«Ты побледнел, дрожишь… о боже!» «Я? ничего!..» — встает быстро, отходит в противоположный угол, закрывает запястьем руки глаза, она за ним, заглядывает. Он в противоположную сторону и т. д.
«…где твой другой браслет?»
«Но сходство, сходство!» Про себя и быстро: «Карету обыщи ты вдоль и поперек». Очень стремительно, чтобы потом тяжело и медленно: «Я это знал… ступай». Горько, безучастно: «Дай бог, чтобы это был не твой последний смех!»
Очень искренне, просто — от всей души: «Жалею!».
Ю.А. просит после «жалею» проиграть пантомиму: «Он думает, решает». Пробовал, не получается.
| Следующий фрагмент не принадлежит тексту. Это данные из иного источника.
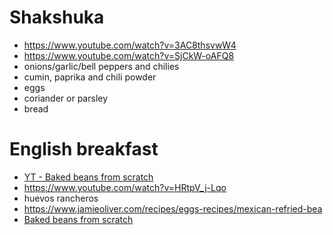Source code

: # Shakshuka
- https://www.youtube.com/watch?v=3AC8thsvwW4
- https://www.youtube.com/watch?v=SjCkW-oAFQ8
- onions/garlic/bell peppers and chilies
- cumin, paprika and chili powder
- eggs
- coriander or parsley
- bread

# English breakfast
- [YT - Baked beans from scratch](https://mytastycurry.com/homemade-baked-beans-recipe-from-scratch)
- https://www.youtube.com/watch?v=HRtpV_j-Lqo
- huevos rancheros
- https://www.jamieoliver.com/recipes/eggs-recipes/mexican-refried-bea
- [Baked beans from scratch](https://mytastycurry.com/homemade-baked-beans-recipe-from-scratch)
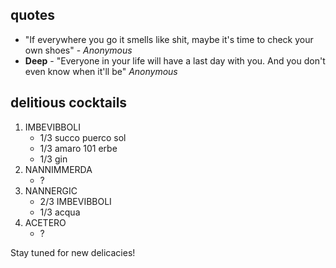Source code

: ## quotes ##
- "If everywhere you go it smells like shit, maybe it's time to check your own shoes" - *Anonymous*
- **Deep** - "Everyone in your life will have a last day with you. And you don't even know when it'll be"   *Anonymous*

## delitious cocktails ##
1. IMBEVIBBOLI
    - 1/3 succo puerco sol
    - 1/3 amaro 101 erbe
    - 1/3 gin
2. NANNIMMERDA
    - ?
3. NANNERGIC
    - 2/3 IMBEVIBBOLI
    - 1/3 acqua
4. ACETERO
    - ?

Stay tuned for new delicacies!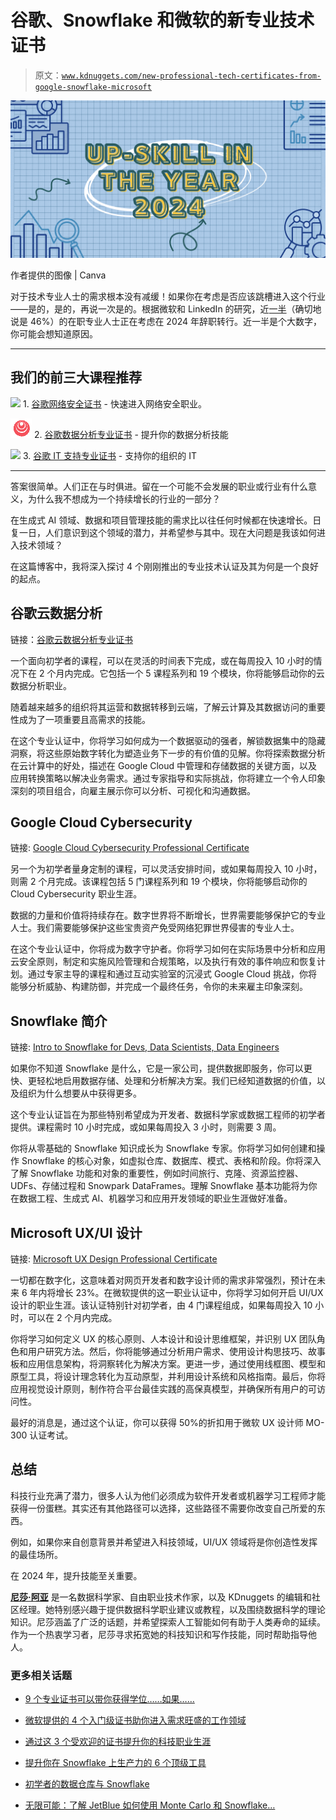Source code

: # 谷歌、Snowflake 和微软的新专业技术证书

> 原文：[`www.kdnuggets.com/new-professional-tech-certificates-from-google-snowflake-microsoft`](https://www.kdnuggets.com/new-professional-tech-certificates-from-google-snowflake-microsoft)

![2024 年提升技能](img/4e9014f0c4aaf536612bc0e24c77bb52.png)

作者提供的图像 | Canva

对于技术专业人士的需求根本没有减缓！如果你在考虑是否应该跳槽进入这个行业——是的，是的，再说一次是的。根据微软和 LinkedIn 的研究，近[一半](https://www.microsoft.com/en-us/worklab/work-trend-index/ai-at-work-is-here-now-comes-the-hard-part)（确切地说是 46%）的在职专业人士正在考虑在 2024 年辞职转行。近一半是个大数字，你可能会想知道原因。

* * *

## 我们的前三大课程推荐

![](img/0244c01ba9267c002ef39d4907e0b8fb.png) 1\. [谷歌网络安全证书](https://www.kdnuggets.com/google-cybersecurity) - 快速进入网络安全职业。

![](img/e225c49c3c91745821c8c0368bf04711.png) 2\. [谷歌数据分析专业证书](https://www.kdnuggets.com/google-data-analytics) - 提升你的数据分析技能

![](img/0244c01ba9267c002ef39d4907e0b8fb.png) 3\. [谷歌 IT 支持专业证书](https://www.kdnuggets.com/google-itsupport) - 支持你的组织的 IT

* * *

答案很简单。人们正在与时俱进。留在一个可能不会发展的职业或行业有什么意义，为什么我不想成为一个持续增长的行业的一部分？

在生成式 AI 领域、数据和项目管理技能的需求比以往任何时候都在快速增长。日复一日，人们意识到这个领域的潜力，并希望参与其中。现在大问题是我该如何进入技术领域？

在这篇博客中，我将深入探讨 4 个刚刚推出的专业技术认证及其为何是一个良好的起点。

## 谷歌云数据分析

链接：[谷歌云数据分析专业证书](https://imp.i384100.net/XYDvaM)

一个面向初学者的课程，可以在灵活的时间表下完成，或在每周投入 10 小时的情况下在 2 个月内完成。它包括一个 5 课程系列和 19 个模块，你将能够启动你的云数据分析职业。

随着越来越多的组织将其运营和数据转移到云端，了解云计算及其数据访问的重要性成为了一项重要且高需求的技能。

在这个专业认证中，你将学习如何成为一个数据驱动的强者，解锁数据集中的隐藏洞察，将这些原始数字转化为塑造业务下一步的有价值的见解。你将探索数据分析在云计算中的好处，描述在 Google Cloud 中管理和存储数据的关键方面，以及应用转换策略以解决业务需求。通过专家指导和实际挑战，你将建立一个令人印象深刻的项目组合，向雇主展示你可以分析、可视化和沟通数据。

## Google Cloud Cybersecurity

链接: [Google Cloud Cybersecurity Professional Certificate](https://imp.i384100.net/R5vN9y)

另一个为初学者量身定制的课程，可以灵活安排时间，或如果每周投入 10 小时，则需 2 个月完成。该课程包括 5 门课程系列和 19 个模块，你将能够启动你的 Cloud Cybersecurity 职业生涯。

数据的力量和价值将持续存在。数字世界将不断增长，世界需要能够保护它的专业人士。我们需要能够保护这些宝贵资产免受网络犯罪世界侵害的专业人士。

在这个专业认证中，你将成为数字守护者。你将学习如何在实际场景中分析和应用云安全原则，制定和实施风险管理和合规策略，以及执行有效的事件响应和恢复计划。通过专家主导的课程和通过互动实验室的沉浸式 Google Cloud 挑战，你将能够分析威胁、构建防御，并完成一个最终任务，令你的未来雇主印象深刻。

## Snowflake 简介

链接: [Intro to Snowflake for Devs, Data Scientists, Data Engineers](https://imp.i384100.net/KjnvNz)

如果你不知道 Snowflake 是什么，它是一家公司，提供数据即服务，你可以更快、更轻松地启用数据存储、处理和分析解决方案。我们已经知道数据的价值，以及组织为什么想要从中获得更多。

这个专业认证旨在为那些特别希望成为开发者、数据科学家或数据工程师的初学者提供。课程需时 10 小时完成，或如果每周投入 3 小时，则需要 3 周。

你将从零基础的 Snowflake 知识成长为 Snowflake 专家。你将学习如何创建和操作 Snowflake 的核心对象，如虚拟仓库、数据库、模式、表格和阶段。你将深入了解 Snowflake 功能和对象的重要性，例如时间旅行、克隆、资源监控器、UDFs、存储过程和 Snowpark DataFrames。理解 Snowflake 基本功能将为你在数据工程、生成式 AI、机器学习和应用开发领域的职业生涯做好准备。

## Microsoft UX/UI 设计

链接: [Microsoft UX Design Professional Certificate](https://imp.i384100.net/9g5jYQ)

一切都在数字化，这意味着对网页开发者和数字设计师的需求非常强烈，预计在未来 6 年内将增长 23%。在微软提供的这一职业认证中，你将学习如何开启 UI/UX 设计的职业生涯。该认证特别针对初学者，由 4 门课程组成，如果每周投入 10 小时，可以在 2 个月内完成。

你将学习如何定义 UX 的核心原则、人本设计和设计思维框架，并识别 UX 团队角色和用户研究方法。然后，你将能够通过分析用户需求、使用设计构思技巧、故事板和应用信息架构，将洞察转化为解决方案。更进一步，通过使用线框图、模型和原型工具，将设计理念转化为互动原型，并利用设计系统和风格指南。最后，你将应用视觉设计原则，制作符合平台最佳实践的高保真模型，并确保所有用户的可访问性。

最好的消息是，通过这个认证，你可以获得 50%的折扣用于微软 UX 设计师 MO-300 认证考试。

## 总结

科技行业充满了潜力，很多人认为他们必须成为软件开发者或机器学习工程师才能获得一份蛋糕。其实还有其他路径可以选择，这些路径不需要你改变自己所爱的东西。

例如，如果你来自创意背景并希望进入科技领域，UI/UX 领域将是你创造性发挥的最佳场所。

在 2024 年，提升技能至关重要。

[](https://www.linkedin.com/in/nisha-arya-ahmed/)****[尼莎·阿亚](https://www.linkedin.com/in/nisha-arya-ahmed/)**** 是一名数据科学家、自由职业技术作家，以及 KDnuggets 的编辑和社区经理。她特别感兴趣于提供数据科学职业建议或教程，以及围绕数据科学的理论知识。尼莎涵盖了广泛的话题，并希望探索人工智能如何有助于人类寿命的延续。作为一个热衷学习者，尼莎寻求拓宽她的科技知识和写作技能，同时帮助指导他人。

### 更多相关话题

+   [9 个专业证书可以带你获得学位……如果……](https://www.kdnuggets.com/9-professional-certificates-that-can-take-you-onto-a-degree-if-you-really-want-to)

+   [微软提供的 4 个入门级证书助你进入需求旺盛的工作领域](https://www.kdnuggets.com/4-entry-level-certificates-from-microsoft-to-land-in-demand-jobs)

+   [通过这 3 个受欢迎的证书提升你的科技职业生涯](https://www.kdnuggets.com/advance-your-tech-career-with-these-3-popular-certificates)

+   [提升你在 Snowflake 上生产力的 6 个顶级工具](https://www.kdnuggets.com/2023/08/top-6-tools-improve-productivity-snowflake.html)

+   [初学者的数据仓库与 Snowflake](https://www.kdnuggets.com/2022/02/data-warehousing-snowflake-beginners.html)

+   [无限可能：了解 JetBlue 如何使用 Monte Carlo 和 Snowflake…](https://www.kdnuggets.com/2022/12/monte-carlo-jetblue-snowflake-build-trust-improve-model-accuracy.html)
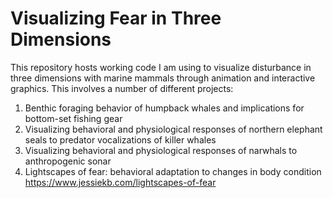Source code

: # Visualizing Fear in Three Dimensions

This repository hosts working code I am using to visualize disturbance in three dimensions with marine mammals through animation and interactive graphics. This involves a number of different projects:

1) Benthic foraging behavior of humpback whales and implications for bottom-set fishing gear
2) Visualizing behavioral and physiological responses of northern elephant seals to predator vocalizations of killer whales
3) Visualizing behavioral and physiological responses of narwhals to anthropogenic sonar
4) Lightscapes of fear: behavioral adaptation to changes in body condition
https://www.jessiekb.com/lightscapes-of-fear
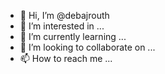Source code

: - 👋 Hi, I’m @debajrouth
- 👀 I’m interested in ...
- 🌱 I’m currently learning ...
- 💞️ I’m looking to collaborate on ...
- 📫 How to reach me ...

<!---
debajrouth/debajrouth is a ✨ special ✨ repository because its `README.md` (this file) appears on your GitHub profile.
You can click the Preview link to take a look at your changes.
--->
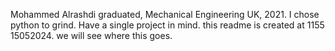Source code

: Mohammed Alrashdi
graduated, Mechanical Engineering UK, 2021.
I chose python to grind. Have a single project in mind.
this readme is created at 1155 15052024. we will see where this goes. 
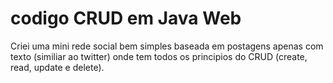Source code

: # codigo CRUD em Java Web

Criei uma mini rede social bem simples baseada em postagens apenas com texto (similiar ao twitter) onde tem todos os principios do CRUD (create, read, update e delete).
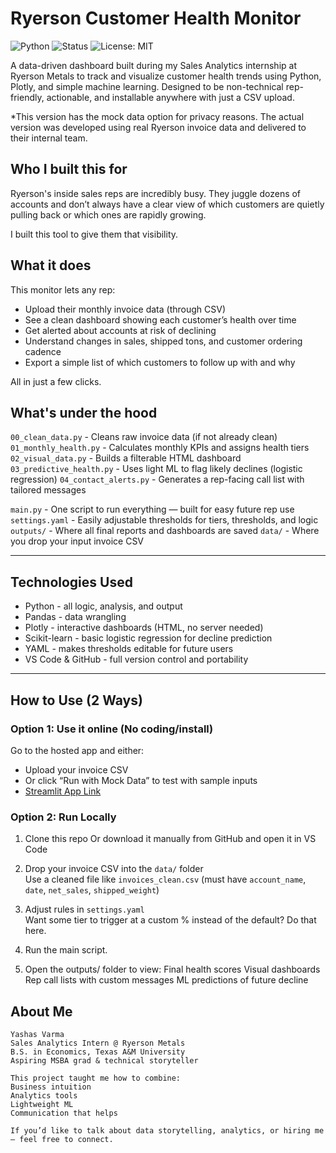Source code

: # Ryerson Customer Health Monitor

![Python](https://img.shields.io/badge/Python-3.9-blue)
![Status](https://img.shields.io/badge/status-active-brightgreen)
![License: MIT](https://img.shields.io/badge/License-MIT-blue)

A data-driven dashboard built during my Sales Analytics internship at Ryerson Metals to track and visualize customer health trends using Python, Plotly, and simple machine learning. Designed to be non-technical rep-friendly, actionable, and installable anywhere with just a CSV upload.

*This version has the mock data option for privacy reasons. The actual version was developed using real Ryerson invoice data and delivered to their internal team.

## Who I built this for

Ryerson's inside sales reps are incredibly busy. They juggle dozens of accounts and don’t always have a clear view of which customers are quietly pulling back or which ones are rapidly growing.

I built this tool to give them that visibility.


## What it does

This monitor lets any rep:
- Upload their monthly invoice data (through CSV)
- See a clean dashboard showing each customer’s health over time
- Get alerted about accounts at risk of declining
- Understand changes in sales, shipped tons, and customer ordering cadence
- Export a simple list of which customers to follow up with and why

All in just a few clicks.


## What's under the hood

`00_clean_data.py` - Cleans raw invoice data (if not already clean) 
`01_monthly_health.py` - Calculates monthly KPIs and assigns health tiers 
`02_visual_data.py` - Builds a filterable HTML dashboard
`03_predictive_health.py` - Uses light ML to flag likely declines (logistic regression) 
`04_contact_alerts.py` - Generates a rep-facing call list with tailored messages 

`main.py` - One script to run everything — built for easy future rep use 
`settings.yaml` - Easily adjustable thresholds for tiers, thresholds, and logic 
`outputs/` - Where all final reports and dashboards are saved 
`data/` - Where you drop your input invoice CSV 

---

## Technologies Used

- Python - all logic, analysis, and output
- Pandas - data wrangling
- Plotly - interactive dashboards (HTML, no server needed)
- Scikit-learn - basic logistic regression for decline prediction
- YAML - makes thresholds editable for future users
- VS Code & GitHub - full version control and portability

---

## How to Use (2 Ways)

### Option 1: Use it online (No coding/install)  
Go to the hosted app and either:

- Upload your invoice CSV  
- Or click “Run with Mock Data” to test with sample inputs
- [Streamlit App Link](https://ryersonhealthmonitor.streamlit.app/)

### Option 2: Run Locally

1. Clone this repo
   Or download it manually from GitHub and open it in VS Code

2. Drop your invoice CSV into the `data/` folder  
   Use a cleaned file like `invoices_clean.csv` (must have `account_name`, `date`, `net_sales`, `shipped_weight`)

3. Adjust rules in `settings.yaml`  
   Want some tier to trigger at a custom % instead of the default? Do that here.

4. Run the main script.

5. Open the outputs/ folder to view:
    Final health scores
    Visual dashboards
    Rep call lists with custom messages
    ML predictions of future decline

## About Me
    Yashas Varma
    Sales Analytics Intern @ Ryerson Metals
    B.S. in Economics, Texas A&M University
    Aspiring MSBA grad & technical storyteller

    This project taught me how to combine:
    Business intuition
    Analytics tools
    Lightweight ML
    Communication that helps

    If you’d like to talk about data storytelling, analytics, or hiring me— feel free to connect.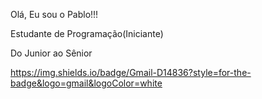 Olá, Eu sou o Pablo!!!

Estudante de Programação(Iniciante)

Do Junior ao Sênior

https://img.shields.io/badge/Gmail-D14836?style=for-the-badge&logo=gmail&logoColor=white

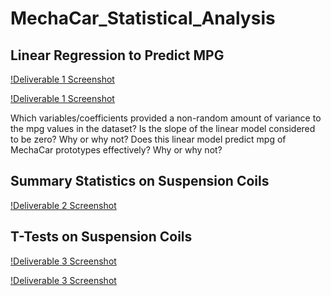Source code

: # MechaCar_Statistical_Analysis

## Linear Regression to Predict MPG
[!Deliverable 1 Screenshot](Screenshots/Deliverable_1.1)

[!Deliverable 1 Screenshot](Screenshots/Deliverable_1.2)

Which variables/coefficients provided a non-random amount of variance to the mpg values in the dataset?
Is the slope of the linear model considered to be zero? Why or why not?
Does this linear model predict mpg of MechaCar prototypes effectively? Why or why not?

## Summary Statistics on Suspension Coils
[!Deliverable 2 Screenshot](Screenshots/Deliverable_2.1)


## T-Tests on Suspension Coils
[!Deliverable 3 Screenshot](Screenshots/Deliverable_3.1)


[!Deliverable 3 Screenshot](Screenshots/Deliverable_3.2)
Вместо точки какая-то размазня. Ему хочется, чтобы здесь проиграла музыка, и это «го желание надо как-то оправдать сценически. Пока не получилось ни длинно, ни коротко. Надо сделать так:
…«Жалею!»
Нина ушла. Поднял левую руку, охватил сверху назад голову, и вырвался долгий протяжный стон, как вой, отчаянное, долгое: «о-о-о!», которое должна подхватить музыка.
В этом случае я могу стоять долго, иначе проход лишний, изобретенный, искусственный. Седьмая картина.
«…Конец Игре… приличий тут уж нету». Сбросил маску… Теперь развязать сцену оскорбления, чтобы вызвать конфликт.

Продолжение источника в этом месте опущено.